Charles Cockell, astrobiologist and head of the Earth and Space Foundation, has a new book coming out that I was privileged to have gotten to read in pre-publication proofs: Space on Earth: Saving our world by seeking others.
The premise of the book is that space exploration and environmentalism are the most ambitious and pressing concerns of our time, and while many people treat them as completely different and antagonistic endeavors, they in fact have the same objective. Cockell attempts to unite these two concepts by referencing our responsibility to “creating sustainable human communities in the cosmos – whether they are on the Earth or on any other planet or moon.”
See below the fold for my initial impressions (after reading the preface) and my opinion after completing the book.
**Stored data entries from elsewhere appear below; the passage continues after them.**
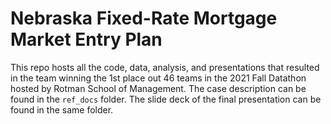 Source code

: # Nebraska Fixed-Rate Mortgage Market Entry Plan

This repo hosts all the code, data, analysis, and presentations that resulted in the team winning the 1st place out 46 teams in the 2021 Fall Datathon hosted by Rotman School of Management. The case description can be found in the `ref_docs` folder. The slide deck of the final presentation can be found in the same folder. 

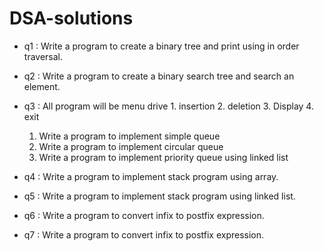 # DSA-solutions

+ q1 : Write a program to create a binary tree and print using in order traversal.
+ q2 : Write a program to create a binary search tree and search an element.
+ q3 : All program will be menu drive
       1. insertion 
       2. deletion
       3. Display
       4. exit
 
  1.	Write a program to implement simple queue 
  2.	Write a program to implement circular queue
  3.	Write a program to implement priority queue using linked list

+ q4 : Write a program to implement stack program using array.
+ q5 : Write a program to implement stack program using linked list.
+ q6 : Write a program to convert infix to postfix expression.
+ q7 : Write a program to convert infix to postfix expression.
I, probably like many people who encounter this book, did indeed think of space exploration and environmentalism as seperate areas of interest. The to-date examples of cross-application of sustainable and exploratory technologies appeared tenuous, and to be honest, space exploration doesn’t seem to be “urgent.” Furthermore, with NASA’s Earth Observation being scaled back, it seems like there might be some leaders who want to keep them separate (read into that as you will).
But by the time I got through chapter 5: Green Living, I was sold.
The environmental community could step in and do an interesting jb of allying itself with the space exploration community by establishing concept housing on Earth that is used to test out new technologies for green living on Earth and space, and to find new common ground in the technical and ergonomic design of equipment for both frontiers. Desert housing could become a test-bed for efficient use of water and food and new machines that are small, compact, energy-efficient and easily dismantled. Space agencies might use these facilities for testing the longevity of recycling systems destined for orbit, and particularly for the deserts of the Moon and Mars. By physically putting scientists and engineers from both communities together in houses they will find new ideas, and their creative talents will naturally begin to converge. (Page 98)
Cockell discusses the entire range of possibilities for cross-applicability of technologies, from resource management on asteroids, to market forces in colonies on the Moon and Mars, to monitoring and preserving wilderness areas here on Earth. Cockell presents a truly visionary view of humanity fully becoming a space-faring civilization in the coming century, and through his Earth And Space Foundation, is actively pursuing the objectives that he lays out in the book.
It is also interesting that Cockell makes a case for the first pictures of Earth from space as the spark that began the Environmental movement, introducing people across the globe to the big picture, where the Earth is a finite and precious home that we can screw up.
Space on Earth has caused me to rethink the view that my science-based interests in space exploration, and my nature-based interests in the environment, might be separate – so this book has already had a significant impact on how I view such endeavors. I’d encourage anyone with space and/or environmental interests to read it – it’s a great read, peppered with a great many interesting facts, and it was an easy read also, in simple terms for the average person.